I enjoy the first snow,
Even when other don’t,
The benches are layered white,
Everything changes overnight,
Snow puffed out like cotton candy,
Untouched by human feet,
Everything is perfect,
After the first snow.

He now needs to write a sequel called “Eleventy-First Snow” or something.  Let’s find out how perfect everything is then.

Boston accents

I have never lived more than twenty miles away from Boston.  I was born and raised there.  I went to high school in the Boston neighborhood known as Dawchestuh — the same school where Whitey Bulger’s brother, Billy Bulger, also went.  (In Boston, Dorchester Avenue is invariably referred to in speech as “Dot Ave.”)  When I went off to college, I manage to travel all the way to Cambridge, one city to the north, where I once actually did pahk my cah in Hahvid Yahd.  (That’s not really a thing they let you do.)

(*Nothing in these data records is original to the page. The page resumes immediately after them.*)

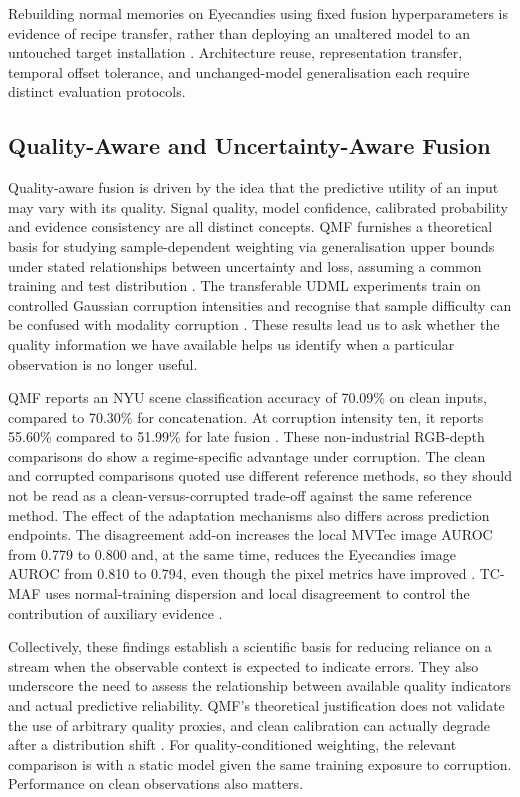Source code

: Rebuilding normal memories on Eyecandies using fixed fusion hyperparameters is evidence of recipe
transfer, rather than deploying an unaltered model to an untouched target installation
\parencite{P026,P033}.
Architecture reuse, representation transfer, temporal offset tolerance, and unchanged-model generalisation each require distinct evaluation protocols.

\subsection{Quality-Aware and Uncertainty-Aware Fusion}

Quality-aware fusion is driven by the idea that the predictive utility of an input may vary with its
quality. Signal quality, model confidence, calibrated probability and evidence consistency are all
distinct concepts.
QMF furnishes a theoretical basis for studying sample-dependent weighting via generalisation upper
bounds under stated relationships between uncertainty and loss, assuming a common training and test
distribution \parencite[Sections~3.1--3.2]{Zhang2023QMF}.
The transferable UDML experiments train on controlled Gaussian corruption intensities and recognise
that sample difficulty can be confused with modality corruption \parencite[pp.~4--5, 9]{P022}.
These results lead us to ask whether the quality information we have available helps us identify
when a particular observation is no longer useful.

QMF reports an NYU scene classification accuracy of 70.09\% on clean inputs, compared to 70.30\% for
concatenation. At corruption intensity ten, it reports 55.60\% compared to 51.99\% for late fusion
\parencite[Table~1]{Zhang2023QMF}.
These non-industrial RGB-depth comparisons do show a regime-specific advantage under corruption. The
clean and corrupted comparisons quoted use different reference methods, so they should not be read
as a clean-versus-corrupted trade-off against the same reference method.
The effect of the adaptation mechanisms also differs across prediction endpoints. The disagreement
add-on increases the local MVTec image AUROC from 0.779 to 0.800 and, at the same time, reduces the
Eyecandies image AUROC from 0.810 to 0.794, even though the pixel metrics have improved \parencite[Tables~4--5]{P033}.
TC-MAF uses normal-training dispersion and local disagreement to control the contribution of
auxiliary evidence \parencite{P026}.

Collectively, these findings establish a scientific basis for reducing reliance on a stream when the
observable context is expected to indicate errors. They also underscore the need to assess the
relationship between available quality indicators and actual predictive reliability.
QMF's theoretical justification does not validate the use of arbitrary quality proxies, and clean
calibration can actually degrade after a distribution shift \parencite{Zhang2023QMF,P008}.
For quality-conditioned weighting, the relevant comparison is with a static model given the same training exposure to corruption. Performance on clean observations also matters.

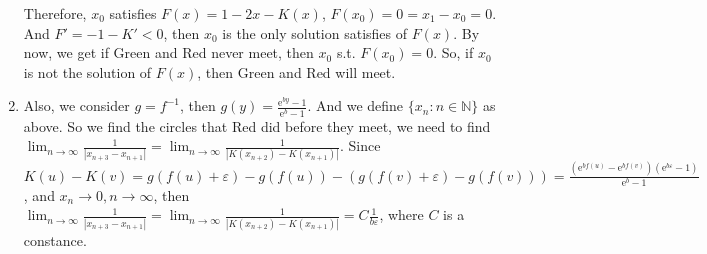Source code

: \documentclass{ctexart}
\begin{document}
\begin{solution}
\begin{enumerate}
      Therefore, \(x_0\) satisfies \(F(x)=1-2x-K(x)\), \(F(x_0)=0=x_1-x_0=0\). And \(F'=-1-K'<0\), then \(x_0\) is
      the only solution satisfies of \(F(x)\).
      By now, we get if Green and Red never meet, then \(x_0\) s.t. \(F(x_0)=0\).
      So, if \(x_0\) is not the solution of \(F(x)\), then Green and Red will meet.
    \item Also, we consider \(g=f^{-1}\), then \(g(y)=\frac{\mathrm{e}^{by}-1}{\mathrm{e}^b-1}\).
      And we define \(\{x_n:n \in \mathbb{N}\}\) as above.
      So we find the circles that Red did before they meet, we need to find \(\lim_{n \to \infty} \frac{1}{|x_{n +3}-x_{n + 1}|}=\lim_{n \to \infty} \frac{1}{|K(x_{n + 2})-K(x_{n + 1})|}\).
      Since \(K(u)-K(v)=g(f(u) + \varepsilon)-g(f(u))-(g(f(v) + \varepsilon) -g(f(v)))=\frac{(\mathrm{e}^{bf(u)}-\mathrm{e}^{bf(v)})(\mathrm{e}^{b \varepsilon}-1)}{\mathrm{e}^b-1}\),
      and \(x_n \to 0, n \to \infty\), then \(\lim_{n \to \infty} \frac{1}{|x_{n +3}-x_{n + 1}|}=\lim_{n \to \infty} \frac{1}{|K(x_{n + 2})-K(x_{n + 1})|}=C \frac{1}{b \varepsilon}\),
      where \(C\) is a constance.
  \end{enumerate}
\end{solution}
\pagebreak
\end{document}
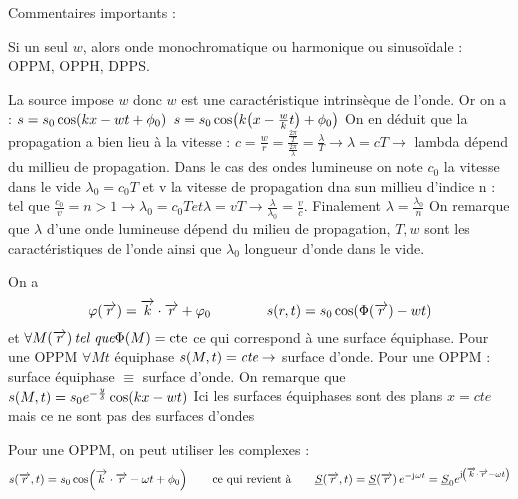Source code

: \documentclass[a4paper,french,bookmarks]{book}
\begin{document}
    Commentaires importants :
    \begin{psse}
        \item Si un seul $w$, alors onde monochromatique ou harmonique ou sinusoïdale : OPPM, OPPH, DPPS.
        
        \item La source impose $w$ donc $w$ est une caractéristique intrinsèque de l'onde.
    Or on a : $s = s_0 \cos \!\left(k x - w t + \phi_0\right)$
    $s = s_0\cos\!\left(k\!\left(x - \frac{w}{k}t\right) + \phi_0\right)$
    On en déduit que la propagation a bien lieu à la vitesse : $c = \frac{w}{r} = \frac{\frac{2\pi}{T}}{\frac{2\pi}{\lambda}} = \frac{\lambda}{T} \to \lambda = c T \to$ lambda dépend du millieu de propagation.
    Dans le cas des ondes lumineuse on note $c_0$ la vitesse dans le vide $\lambda_0 = c_0 T$ et v la vitesse de propagation dna sun millieu d'indice n : tel que $\frac{c_0}{v} = n > 1 \to \lambda_0 = c_0 T \textit{et} \lambda = v T \to \frac{\lambda}{\lambda_0} = \frac{v}{c}$. Finalement $\lambda = \frac{\lambda_0}{n}$
    On remarque que $\lambda$ d'une onde lumineuse dépend du milieu de propagation, $T, w$ sont les caractéristiques de l'onde ainsi que $\lambda_0$ longueur d'onde dans le vide.
    
        \item On a 
        \[\varphi\!\left(\overrightarrow{r}\right) = \overrightarrow{k} \cdot \overrightarrow{r} + \varphi_0 \qquad\qquad s\!\left(r, t\right) = s_0\cos\!\left(\Phi\!\left(\overrightarrow{r}\right) - w t\right)\]
        et $\forall M\!\left(\overrightarrow{r}\right) \textit{tel que} \Phi\!\left(M\right) = \text{cte}$ ce qui correspond à une surface équiphase.
        Pour une OPPM $\forall M t$ équiphase $s\!\left(M, t\right) = \textit{cte} \to$ surface d'onde. Pour une OPPM : surface équiphase $\equiv$ surface d'onde.
    On remarque que $s\!\left(M, t\right) = s_0 e^{-\frac{y}{\delta}}\cos\!\left(kx - wt\right)$
    Ici les surfaces équiphases sont des plans $x = \textit{cte}$ mais ce ne sont pas des surfaces d'ondes
    
    
        \item Pour une OPPM, on peut utiliser les complexes :
        \[ s\!\left(\overrightarrow{r}, t\right) = s_0\cos\!\left(\overrightarrow{k} \cdot \overrightarrow{r} -\omega t + \phi_0\right) \qquad\text{ce qui revient à}\qquad \underline S\!\left(\overrightarrow{r}, t\right) = \underline S\!\left(\overrightarrow{r}\right)e^{-\mathrm{j\mkern1mu} \omega t} = \underline S_0 e^{\mathrm{j\mkern1mu}\!\left(\overrightarrow{k} \cdot \overrightarrow{r} - \omega t\right)}\]
        


\end{psse}
\end{document}
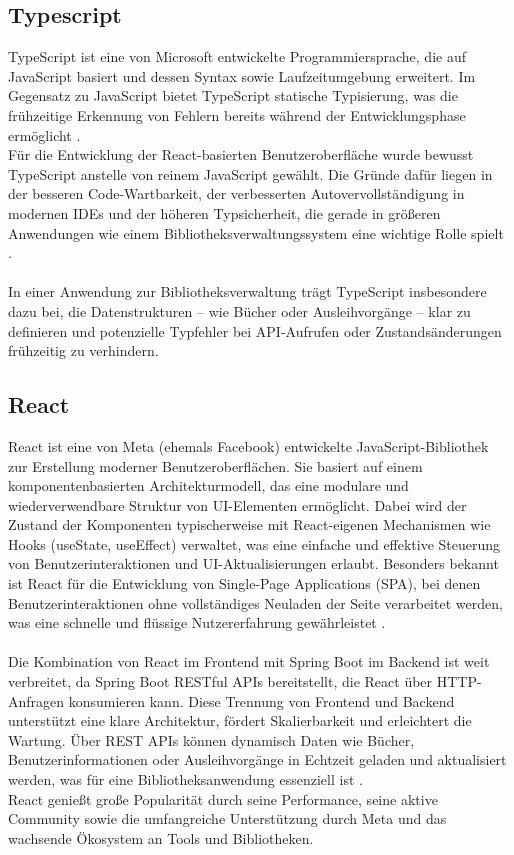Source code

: \subsection{Typescript}

TypeScript ist eine von Microsoft entwickelte Programmiersprache, die auf JavaScript basiert und dessen Syntax sowie Laufzeitumgebung erweitert. Im Gegensatz zu JavaScript bietet TypeScript statische Typisierung, was die frühzeitige Erkennung von Fehlern bereits während der Entwicklungsphase ermöglicht \cite{typescriptDoc}.\\ 
Für die Entwicklung der React-basierten Benutzeroberfläche wurde bewusst TypeScript anstelle von reinem JavaScript gewählt. Die Gründe dafür liegen in der besseren Code-Wartbarkeit, der verbesserten Autovervollständigung in modernen IDEs und der höheren Typsicherheit, die gerade in größeren Anwendungen wie einem Bibliotheksverwaltungssystem eine wichtige Rolle spielt \cite{typescriptBenefits}.\\ \\
In einer Anwendung zur Bibliotheksverwaltung trägt TypeScript insbesondere dazu bei, die Datenstrukturen – wie Bücher oder Ausleihvorgänge – klar zu definieren und potenzielle Typfehler bei API-Aufrufen oder Zustandsänderungen frühzeitig zu verhindern.

\subsection{React}

React ist eine von Meta (ehemals Facebook) entwickelte JavaScript-Bibliothek zur Erstellung moderner Benutzeroberflächen. Sie basiert auf einem komponentenbasierten Architekturmodell, das eine modulare und wiederverwendbare Struktur von UI-Elementen ermöglicht. Dabei wird der Zustand der Komponenten typischerweise mit React-eigenen Mechanismen wie Hooks (useState, useEffect) verwaltet, was eine einfache und effektive Steuerung von Benutzerinteraktionen und UI-Aktualisierungen erlaubt. Besonders bekannt ist React für die Entwicklung von Single-Page Applications (SPA), bei denen Benutzerinteraktionen ohne vollständiges Neuladen der Seite verarbeitet werden, was eine schnelle und flüssige Nutzererfahrung gewährleistet \cite{react-docs, react-spa}. \\ \\
Die Kombination von React im Frontend mit Spring Boot im Backend ist weit verbreitet, da Spring Boot RESTful APIs bereitstellt, die React über HTTP-Anfragen konsumieren kann. Diese Trennung von Frontend und Backend unterstützt eine klare Architektur, fördert Skalierbarkeit und erleichtert die Wartung. Über REST APIs können dynamisch Daten wie Bücher, Benutzerinformationen oder Ausleihvorgänge in Echtzeit geladen und aktualisiert werden, was für eine Bibliotheksanwendung essenziell ist \cite{spring-rest-docs}. \\ 
React genießt große Popularität durch seine Performance, seine aktive Community sowie die umfangreiche Unterstützung durch Meta und das wachsende Ökosystem an Tools und Bibliotheken.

When people become aware of this sad fact about me, their first response is usually: “But you don’t have a Boston accent!”  And that’s true.  But, like any Bostonian, I notice when actors don’t get the accent right.  Which is more often than not.  But it’s never been clear to me that this is because the accent is, well, hahd, or because I’m just so attuned to it.  Do people from Louisiana grouse about the accents in True Detective?  What do folks from Baltimore think when they watch The Wire?

Here’s an interview with a Boston-area casting director (about fifteen minutes into the episode), who says the Boston accent is one of the hardest ones to get right.  But I think she underestimates the difficulty in a few ways:

  • She says most actors, like Jack Nicholson in The Departed, are inconsistent about dropping their R’s.  But I think sometimes actors are too consistent.  The casting director herself pronounced lots of R’s, but she was consistent in saying “hahd” and “heah”, which is what you want.
  • She neglects to mention another aspect of the Boston accent — putting in R’s where they don’t belong.  This is the biggest temptation I have: for example, my first instinct is to say “I sawr it” instead of “I saw it.”   (I can remember way back when I was learning to read, being puzzled when I saw that sentence in print for the first time — what happened to the R that I clearly heard everyone say?)  A somewhat lesser temptation is to say “dater” instead of “data”.
  • Finally, there’s more than one Boston accent.  In movies you typically hear the straight-on streets-of-Southie accent.  The actress who plays the wife on Ray Donovan does a good version of this (she’s from Belfast).  The Kennedys, of course, have their own weird version of the accent.  And there’s a different patrician version that you don’t hear much anymore.  But most people I know just have the merest trace of an accent — just enough to make it clear where they’re from.

Although most of my novels are set in or around Boston or have Boston characters, I’ve never been tempted to try to do a Boston accent in print.  Just too distracting for the reader.  You just have to imagine the accent is there.